Jake Chervinsky, a prominent lawyer in the crypto space, predicts an increase in regulatory scrutiny of crypto companies in the coming months. He cites the end of the fiscal year on September 30th as a key driver, pushing regulators like the Securities and Exchange Commission (SEC) and the Commodity Futures Trading Commission (CFTC) to bolster their enforcement records in preparation for budget requests.
Chervinsky also highlights the upcoming US presidential election as a significant factor influencing crypto regulation. He points to the growing political interest in crypto, with candidates like Republican nominee Donald Trump openly expressing support for the market. Even Democratic nominee Kamala Harris has softened her stance on crypto, accepting campaign donations in cryptocurrency through Coinbase, suggesting a potential shift towards a more favorable regulatory environment.
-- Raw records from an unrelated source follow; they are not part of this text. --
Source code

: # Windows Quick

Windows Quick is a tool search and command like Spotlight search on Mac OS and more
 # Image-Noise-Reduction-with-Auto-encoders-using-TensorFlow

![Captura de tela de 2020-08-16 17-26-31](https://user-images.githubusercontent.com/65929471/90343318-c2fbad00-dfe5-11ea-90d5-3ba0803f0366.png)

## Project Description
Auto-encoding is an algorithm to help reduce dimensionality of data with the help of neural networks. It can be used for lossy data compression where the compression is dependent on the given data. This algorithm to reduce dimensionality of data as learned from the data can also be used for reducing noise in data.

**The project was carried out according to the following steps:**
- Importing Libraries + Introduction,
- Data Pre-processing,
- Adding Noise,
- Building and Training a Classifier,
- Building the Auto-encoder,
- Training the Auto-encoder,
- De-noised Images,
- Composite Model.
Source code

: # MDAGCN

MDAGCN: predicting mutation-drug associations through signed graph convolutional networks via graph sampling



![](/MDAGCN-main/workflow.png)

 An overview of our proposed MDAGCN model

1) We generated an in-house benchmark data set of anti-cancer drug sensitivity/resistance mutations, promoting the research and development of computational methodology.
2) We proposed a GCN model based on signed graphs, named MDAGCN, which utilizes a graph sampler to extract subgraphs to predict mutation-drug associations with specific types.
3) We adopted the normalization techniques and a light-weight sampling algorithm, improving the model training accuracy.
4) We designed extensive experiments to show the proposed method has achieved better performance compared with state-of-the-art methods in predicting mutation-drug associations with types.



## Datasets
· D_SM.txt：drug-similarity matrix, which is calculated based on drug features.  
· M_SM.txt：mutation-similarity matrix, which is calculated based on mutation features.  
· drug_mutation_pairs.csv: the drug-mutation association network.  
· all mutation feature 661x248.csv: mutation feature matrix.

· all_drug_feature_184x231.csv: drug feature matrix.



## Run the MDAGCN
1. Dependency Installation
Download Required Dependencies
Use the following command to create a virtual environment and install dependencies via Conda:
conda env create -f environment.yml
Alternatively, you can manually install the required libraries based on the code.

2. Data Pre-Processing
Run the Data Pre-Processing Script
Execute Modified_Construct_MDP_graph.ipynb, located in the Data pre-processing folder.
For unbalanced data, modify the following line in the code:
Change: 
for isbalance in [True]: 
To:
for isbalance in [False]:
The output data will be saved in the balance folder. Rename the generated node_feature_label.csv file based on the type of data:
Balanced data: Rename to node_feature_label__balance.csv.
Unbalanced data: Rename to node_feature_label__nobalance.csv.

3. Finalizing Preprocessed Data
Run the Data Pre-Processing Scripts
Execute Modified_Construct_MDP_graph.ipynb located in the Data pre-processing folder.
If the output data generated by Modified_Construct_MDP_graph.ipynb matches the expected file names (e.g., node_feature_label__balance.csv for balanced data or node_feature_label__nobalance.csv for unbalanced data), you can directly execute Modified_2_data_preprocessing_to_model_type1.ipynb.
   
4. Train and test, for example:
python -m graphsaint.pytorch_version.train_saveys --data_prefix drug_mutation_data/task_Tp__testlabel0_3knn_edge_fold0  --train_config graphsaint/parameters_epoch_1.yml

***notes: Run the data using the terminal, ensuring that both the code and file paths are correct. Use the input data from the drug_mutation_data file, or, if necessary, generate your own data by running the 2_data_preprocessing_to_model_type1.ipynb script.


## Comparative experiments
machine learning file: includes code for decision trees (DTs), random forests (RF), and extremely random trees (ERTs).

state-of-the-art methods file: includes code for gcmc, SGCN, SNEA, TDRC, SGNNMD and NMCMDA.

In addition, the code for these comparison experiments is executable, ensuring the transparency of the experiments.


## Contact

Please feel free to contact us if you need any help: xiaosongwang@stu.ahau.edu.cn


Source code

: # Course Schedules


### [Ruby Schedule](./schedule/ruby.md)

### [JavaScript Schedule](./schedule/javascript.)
Chervinsky notes a rising trend of regulators settling with crypto companies through consent orders, avoiding lengthy legal battles. This approach could lead to the resolution of numerous smaller-scale cases. A recent example is Uniswap Labs' $175,000 fine to the CFTC for alleged violations of crypto derivatives trading rules. Chervinsky believes regulators may portray these settlements as victories, bolstering their enforcement narratives.
Previously, Chervinsky criticized the SEC for its numerous threats of legal action against crypto services, claiming that the regulator prefers to intimidate established companies, exceeding its legal authority and congressional mandate.